La relazione contenuta nel fascicolo della voluntary disclosure di Fontana non mente: «Le violazioni oggetto di emersione sono commesse dal 2009 al 2013 realizzate attraverso la non indicazione nelle dichiarazioni dei redditi delle attività finanziarie all’estero». Tradotto: un’evasione fiscale lunga cinque anni. Perché non dichiarare quelle somme? Davvero l’anziana madre ha deciso tutto da sola? L’inchiesta in corso alla procura di Milano cerca risposte anche nella documentazione acquisita presso lo studio del fiscalista Valerio Vallefuoco di Roma, che ha seguito la pratica Fontana, all’epoca sindaco di Varese. Tra le carte, per esempio, potrebbero esserci le tracce dell’origine del tesoretto accumulato sui conti della signora Brunella quando il figlio aveva già iniziato la sua carriera politica.

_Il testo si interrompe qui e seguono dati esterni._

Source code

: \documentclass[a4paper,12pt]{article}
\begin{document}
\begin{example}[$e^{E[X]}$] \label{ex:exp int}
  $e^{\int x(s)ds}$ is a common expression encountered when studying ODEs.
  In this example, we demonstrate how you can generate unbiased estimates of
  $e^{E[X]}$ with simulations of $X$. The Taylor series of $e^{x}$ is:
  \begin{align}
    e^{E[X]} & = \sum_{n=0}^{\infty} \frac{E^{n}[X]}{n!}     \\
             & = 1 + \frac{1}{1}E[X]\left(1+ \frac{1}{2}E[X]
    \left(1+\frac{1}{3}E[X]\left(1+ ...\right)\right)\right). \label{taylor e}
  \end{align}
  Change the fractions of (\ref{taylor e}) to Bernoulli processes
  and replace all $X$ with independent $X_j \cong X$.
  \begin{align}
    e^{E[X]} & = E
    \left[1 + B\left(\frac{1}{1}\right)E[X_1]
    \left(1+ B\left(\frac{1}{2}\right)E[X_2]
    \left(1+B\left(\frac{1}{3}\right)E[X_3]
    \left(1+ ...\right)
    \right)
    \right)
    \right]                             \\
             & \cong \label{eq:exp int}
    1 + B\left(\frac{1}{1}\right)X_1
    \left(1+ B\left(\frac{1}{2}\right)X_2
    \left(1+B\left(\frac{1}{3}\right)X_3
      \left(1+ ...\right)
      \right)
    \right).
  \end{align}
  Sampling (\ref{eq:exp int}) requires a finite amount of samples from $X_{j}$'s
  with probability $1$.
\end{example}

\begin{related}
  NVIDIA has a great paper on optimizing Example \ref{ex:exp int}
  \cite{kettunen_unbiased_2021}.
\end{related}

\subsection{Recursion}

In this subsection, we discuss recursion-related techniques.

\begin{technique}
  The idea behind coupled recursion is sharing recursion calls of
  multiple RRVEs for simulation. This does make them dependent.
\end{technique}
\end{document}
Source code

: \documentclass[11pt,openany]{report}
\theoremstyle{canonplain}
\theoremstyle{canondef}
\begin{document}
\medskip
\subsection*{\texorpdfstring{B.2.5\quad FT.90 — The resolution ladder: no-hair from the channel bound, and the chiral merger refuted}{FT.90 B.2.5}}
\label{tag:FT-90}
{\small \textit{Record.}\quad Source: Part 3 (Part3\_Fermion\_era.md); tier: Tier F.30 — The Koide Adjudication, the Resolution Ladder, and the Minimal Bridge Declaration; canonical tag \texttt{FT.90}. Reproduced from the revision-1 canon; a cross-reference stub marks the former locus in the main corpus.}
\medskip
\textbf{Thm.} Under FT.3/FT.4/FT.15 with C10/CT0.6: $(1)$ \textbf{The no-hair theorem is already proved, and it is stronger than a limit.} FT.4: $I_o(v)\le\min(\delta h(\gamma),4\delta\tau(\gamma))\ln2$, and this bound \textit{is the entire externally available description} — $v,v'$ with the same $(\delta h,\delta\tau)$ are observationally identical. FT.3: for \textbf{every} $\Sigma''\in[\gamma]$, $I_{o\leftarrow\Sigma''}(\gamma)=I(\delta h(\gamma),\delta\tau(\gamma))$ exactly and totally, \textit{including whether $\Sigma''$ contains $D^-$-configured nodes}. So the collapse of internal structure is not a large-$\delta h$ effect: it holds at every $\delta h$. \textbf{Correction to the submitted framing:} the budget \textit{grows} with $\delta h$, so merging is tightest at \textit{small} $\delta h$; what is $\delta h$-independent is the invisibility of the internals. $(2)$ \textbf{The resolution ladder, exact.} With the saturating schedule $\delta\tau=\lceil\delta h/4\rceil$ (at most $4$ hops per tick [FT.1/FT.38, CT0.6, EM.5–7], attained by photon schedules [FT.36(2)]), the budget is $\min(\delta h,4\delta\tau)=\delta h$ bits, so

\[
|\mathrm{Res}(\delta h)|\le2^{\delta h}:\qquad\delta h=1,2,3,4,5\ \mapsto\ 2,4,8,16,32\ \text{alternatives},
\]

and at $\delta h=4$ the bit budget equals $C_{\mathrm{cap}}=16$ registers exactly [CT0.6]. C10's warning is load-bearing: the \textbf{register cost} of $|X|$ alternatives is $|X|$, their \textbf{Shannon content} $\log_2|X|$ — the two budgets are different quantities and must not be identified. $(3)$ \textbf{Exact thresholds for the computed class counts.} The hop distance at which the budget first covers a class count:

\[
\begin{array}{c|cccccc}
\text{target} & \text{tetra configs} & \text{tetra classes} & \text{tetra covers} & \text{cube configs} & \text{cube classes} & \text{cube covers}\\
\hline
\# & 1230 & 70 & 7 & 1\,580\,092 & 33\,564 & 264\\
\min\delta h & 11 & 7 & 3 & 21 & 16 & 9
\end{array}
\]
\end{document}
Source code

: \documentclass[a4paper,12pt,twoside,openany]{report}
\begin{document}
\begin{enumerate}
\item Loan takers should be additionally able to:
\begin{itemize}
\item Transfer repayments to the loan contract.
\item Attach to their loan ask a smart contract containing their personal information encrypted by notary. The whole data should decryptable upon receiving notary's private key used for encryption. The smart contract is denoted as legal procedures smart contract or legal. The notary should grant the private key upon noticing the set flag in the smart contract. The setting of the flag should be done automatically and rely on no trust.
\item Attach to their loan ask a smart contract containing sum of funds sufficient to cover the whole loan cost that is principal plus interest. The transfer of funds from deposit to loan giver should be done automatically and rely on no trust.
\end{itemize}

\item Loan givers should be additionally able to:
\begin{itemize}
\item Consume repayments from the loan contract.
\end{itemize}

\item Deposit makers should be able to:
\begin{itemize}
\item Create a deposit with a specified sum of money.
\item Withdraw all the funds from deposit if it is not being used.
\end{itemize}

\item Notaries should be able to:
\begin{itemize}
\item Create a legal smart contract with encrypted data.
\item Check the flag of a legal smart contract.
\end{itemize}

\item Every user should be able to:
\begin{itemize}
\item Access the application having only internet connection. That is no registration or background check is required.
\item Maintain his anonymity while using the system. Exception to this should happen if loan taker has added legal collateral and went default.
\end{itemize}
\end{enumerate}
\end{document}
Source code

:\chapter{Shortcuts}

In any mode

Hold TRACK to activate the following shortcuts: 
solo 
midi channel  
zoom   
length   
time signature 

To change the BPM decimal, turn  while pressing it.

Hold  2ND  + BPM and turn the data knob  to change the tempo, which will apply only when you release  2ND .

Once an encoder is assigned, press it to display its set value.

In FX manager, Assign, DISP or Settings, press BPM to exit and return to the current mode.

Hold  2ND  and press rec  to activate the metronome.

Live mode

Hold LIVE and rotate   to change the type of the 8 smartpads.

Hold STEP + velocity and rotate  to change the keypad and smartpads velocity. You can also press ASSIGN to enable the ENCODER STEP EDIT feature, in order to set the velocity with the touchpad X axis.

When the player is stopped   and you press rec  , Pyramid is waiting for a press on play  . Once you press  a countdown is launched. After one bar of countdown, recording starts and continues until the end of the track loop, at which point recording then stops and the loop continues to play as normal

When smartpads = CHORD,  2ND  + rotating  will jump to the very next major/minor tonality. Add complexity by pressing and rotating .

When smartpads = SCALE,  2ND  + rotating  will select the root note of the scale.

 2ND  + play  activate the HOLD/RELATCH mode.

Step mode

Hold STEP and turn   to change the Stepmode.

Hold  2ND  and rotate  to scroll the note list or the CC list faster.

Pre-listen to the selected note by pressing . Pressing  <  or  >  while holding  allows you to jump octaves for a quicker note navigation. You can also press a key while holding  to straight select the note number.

Alle risposte inviata dal presidente a Domani è seguita, però, una seconda mail inviata da Jacopo Pensa, il suo legale. «Il presidente Fontana mi prega di veicolarvi la sua seguente risposta», ha scritto Pensa, prima di lasciare la parola al suo assistito, che accusa Domani di aver violato la sua privacy, il segreto d’ufficio e del segreto istruttorio oltreché aver divulgato segnalazioni sospette dell’antiriciclaggio.

Prima risponde, poi minaccia

Sostiene che le notizie pubblicate siano prive di fondamento ma allo stesso tempo non vuole parlare perché «tutti i temi da voi toccati sono oggetto di indagini da parte dell autorità giudiziaria e per rispetto di tale autorità e delle indagini stesse non intendo rispondere a qualsivoglia domanda». Precisando, poi, che le sue dichiarazioni al fisco «sono state accuratamente controllate dall’Agenzia delle entrate con gli atti di accertamento a cui ho aderito volontariamente».

Secondo il presidente Fontana i cittadini non hanno, quindi, il diritto di conoscere come chi amministra le finanze pubbliche gestisca quelle personali. Non è irrilevante per un politico spiegare come siano finiti 5,3 milioni di euro di famiglia in un paradiso fiscale?

Al di là dei rilievi penali, ma per trasparenza, nei confronti prima di tutto dei lombardi che gli hanno dato la loro fiducia votandolo ed eleggendolo.